This project involves the implementation of a Question Answering (QA) system that extracts text from textbooks, creates a hierarchical tree-based index, and retrieves relevant information to answer user queries using advanced natural language processing (NLP) techniques.
PDF1- Introduction to Machine Learning (file:///C:/Users/Sanskruti/Desktop/Introduction%20to%20Machine%20Learning%20with%20Python%20(%20PDFDrive.com%20)-min.pdf) PDF2- Speech and Language Processing (file:///C:/Users/Sanskruti/Desktop/Speech%20and%20language%20processing.pdf) PDF3- Pattern Recognition and Machine Learning (file:///C:/Users/Sanskruti/Desktop/Bishop-Pattern-Recognition-and-Machine-Learning-2006.pdf)

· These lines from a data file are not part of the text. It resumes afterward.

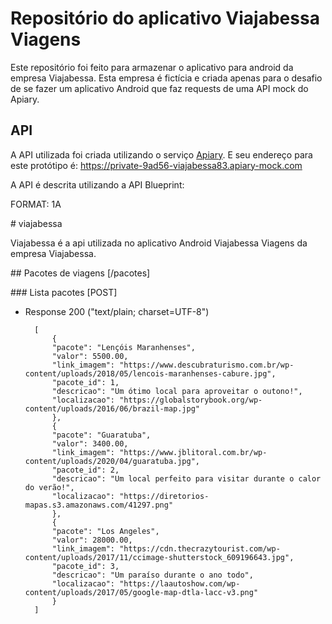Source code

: # Repositório do aplicativo Viajabessa Viagens

Este repositório foi feito para armazenar o aplicativo para android da empresa Viajabessa. Esta empresa é fictícia e criada apenas para o desafio de se fazer um aplicativo Android que faz requests de uma API mock do Apiary.

## API

A API utilizada foi criada utilizando o serviço [Apiary](https://apiary.io/). E seu endereço para este protótipo é: 
https://private-9ad56-viajabessa83.apiary-mock.com 

A API é descrita utilizando a API Blueprint:

FORMAT: 1A

\# viajabessa

Viajabessa é a api utilizada no aplicativo Android Viajabessa Viagens da empresa Viajabessa.

\## Pacotes de viagens [/pacotes]

\### Lista pacotes [POST]

+ Response 200 ("text/plain; charset=UTF-8")

        [
            {
            "pacote": "Lençóis Maranhenses",
            "valor": 5500.00,
            "link_imagem": "https://www.descubraturismo.com.br/wp-content/uploads/2018/05/lencois-maranhenses-cabure.jpg",
            "pacote_id": 1,
            "descricao": "Um ótimo local para aproveitar o outono!",
            "localizacao": "https://globalstorybook.org/wp-content/uploads/2016/06/brazil-map.jpg"
            }, 
            {
            "pacote": "Guaratuba",
            "valor": 3400.00,
            "link_imagem": "https://www.jblitoral.com.br/wp-content/uploads/2020/04/guaratuba.jpg",
            "pacote_id": 2,
            "descricao": "Um local perfeito para visitar durante o calor do verão!",
            "localizacao": "https://diretorios-mapas.s3.amazonaws.com/41297.png"
            }, 
            {
            "pacote": "Los Angeles",
            "valor": 28000.00,
            "link_imagem": "https://cdn.thecrazytourist.com/wp-content/uploads/2017/11/ccimage-shutterstock_609196643.jpg",
            "pacote_id": 3,
            "descricao": "Um paraíso durante o ano todo",
            "localizacao": "https://laautoshow.com/wp-content/uploads/2017/05/google-map-dtla-lacc-v3.png"
            }
        ]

- Python.ipynb: Jupyter notebook that handles text extraction from PDF textbooks and creates a hierarchical tree-based index.
- qa_test.py: Python script that implements retrieval and ranking methods to answer questions based on the indexed content.
- application.py: Pyton script that implements the streamlit for the front-end for the model.
To run the code, you need the following libraries:
- PyPDF2
- numpy
- rank_bm25
- sentence_transformers
- transformers
- streamlit
- re
- Download the Github repository in your local server.
- Run all the python code of python.ipynb.
- Install all the required libraries.
- Run the qa_test.py. (You will get the answers to the queries in the terminal section).
- Run the application.py in the terminal as "streamlit run application.py". A local server will appear on the desktop to streamlit for asking your queries. Try asking "What is deep learning?"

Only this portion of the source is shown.